WHAT IS NEEDED: The records follow. Filter them to the lines that hold "cross".

[Saved entries]
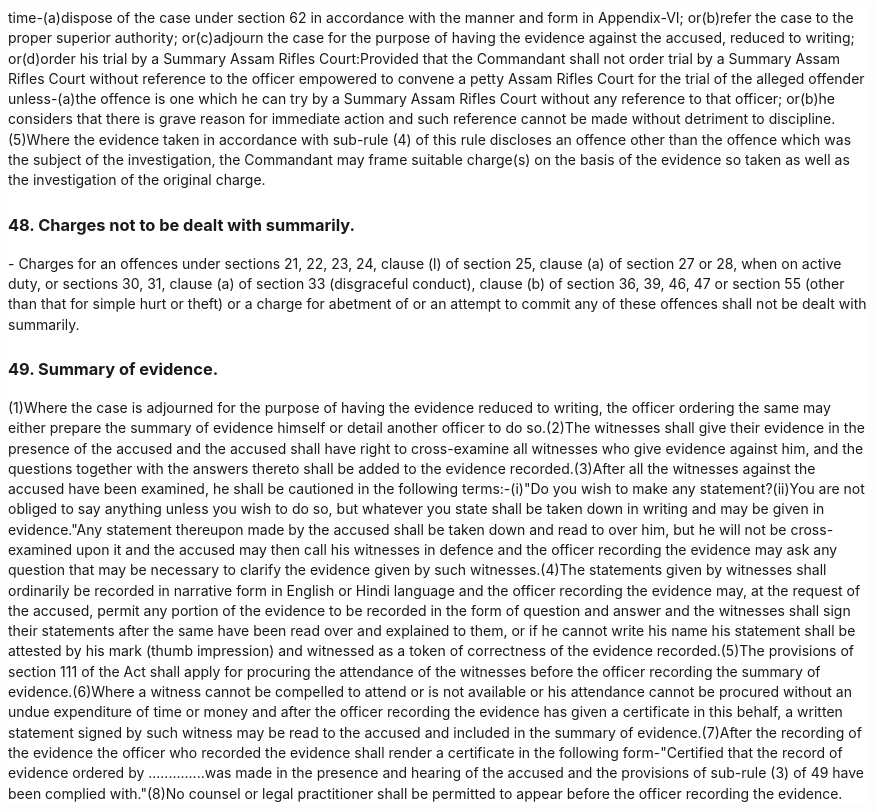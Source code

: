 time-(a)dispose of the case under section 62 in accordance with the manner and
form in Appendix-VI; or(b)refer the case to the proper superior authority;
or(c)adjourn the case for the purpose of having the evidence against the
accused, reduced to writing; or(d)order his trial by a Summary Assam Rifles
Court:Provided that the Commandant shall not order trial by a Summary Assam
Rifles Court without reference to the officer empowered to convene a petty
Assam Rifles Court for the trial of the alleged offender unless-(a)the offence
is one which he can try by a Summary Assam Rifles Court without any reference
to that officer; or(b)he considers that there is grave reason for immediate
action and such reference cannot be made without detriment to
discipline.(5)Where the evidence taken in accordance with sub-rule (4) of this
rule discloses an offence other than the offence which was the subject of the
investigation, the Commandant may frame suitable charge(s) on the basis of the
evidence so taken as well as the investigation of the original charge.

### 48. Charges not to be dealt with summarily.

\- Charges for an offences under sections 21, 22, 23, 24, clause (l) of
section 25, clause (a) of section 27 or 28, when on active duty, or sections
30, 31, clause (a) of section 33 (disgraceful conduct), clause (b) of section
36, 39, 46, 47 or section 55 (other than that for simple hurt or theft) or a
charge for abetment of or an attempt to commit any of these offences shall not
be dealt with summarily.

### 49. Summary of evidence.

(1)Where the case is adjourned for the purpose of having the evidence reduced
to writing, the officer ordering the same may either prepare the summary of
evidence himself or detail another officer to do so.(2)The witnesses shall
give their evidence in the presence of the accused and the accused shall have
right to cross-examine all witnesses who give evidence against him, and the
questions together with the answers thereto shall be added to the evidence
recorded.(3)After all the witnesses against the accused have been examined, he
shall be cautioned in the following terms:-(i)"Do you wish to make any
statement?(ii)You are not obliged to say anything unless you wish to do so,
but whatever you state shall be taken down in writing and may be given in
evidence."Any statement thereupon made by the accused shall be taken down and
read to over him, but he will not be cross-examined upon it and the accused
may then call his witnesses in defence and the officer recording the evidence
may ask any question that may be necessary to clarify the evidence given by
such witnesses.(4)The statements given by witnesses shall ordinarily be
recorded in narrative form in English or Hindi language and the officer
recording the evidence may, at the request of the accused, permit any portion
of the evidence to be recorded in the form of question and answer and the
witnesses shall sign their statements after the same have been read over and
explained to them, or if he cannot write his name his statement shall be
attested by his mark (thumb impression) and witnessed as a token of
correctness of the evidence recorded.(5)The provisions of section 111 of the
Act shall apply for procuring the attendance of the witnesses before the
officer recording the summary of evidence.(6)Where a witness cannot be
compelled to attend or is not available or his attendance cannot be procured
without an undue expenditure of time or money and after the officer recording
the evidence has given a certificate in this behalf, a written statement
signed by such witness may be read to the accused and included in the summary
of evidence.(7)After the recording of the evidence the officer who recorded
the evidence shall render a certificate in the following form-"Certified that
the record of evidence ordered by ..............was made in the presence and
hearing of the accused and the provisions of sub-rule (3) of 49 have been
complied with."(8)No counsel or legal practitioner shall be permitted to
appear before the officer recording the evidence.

TASK RESPONSE:
right to cross-examine all witnesses who give evidence against him, and the
read to over him, but he will not be cross-examined upon it and the accused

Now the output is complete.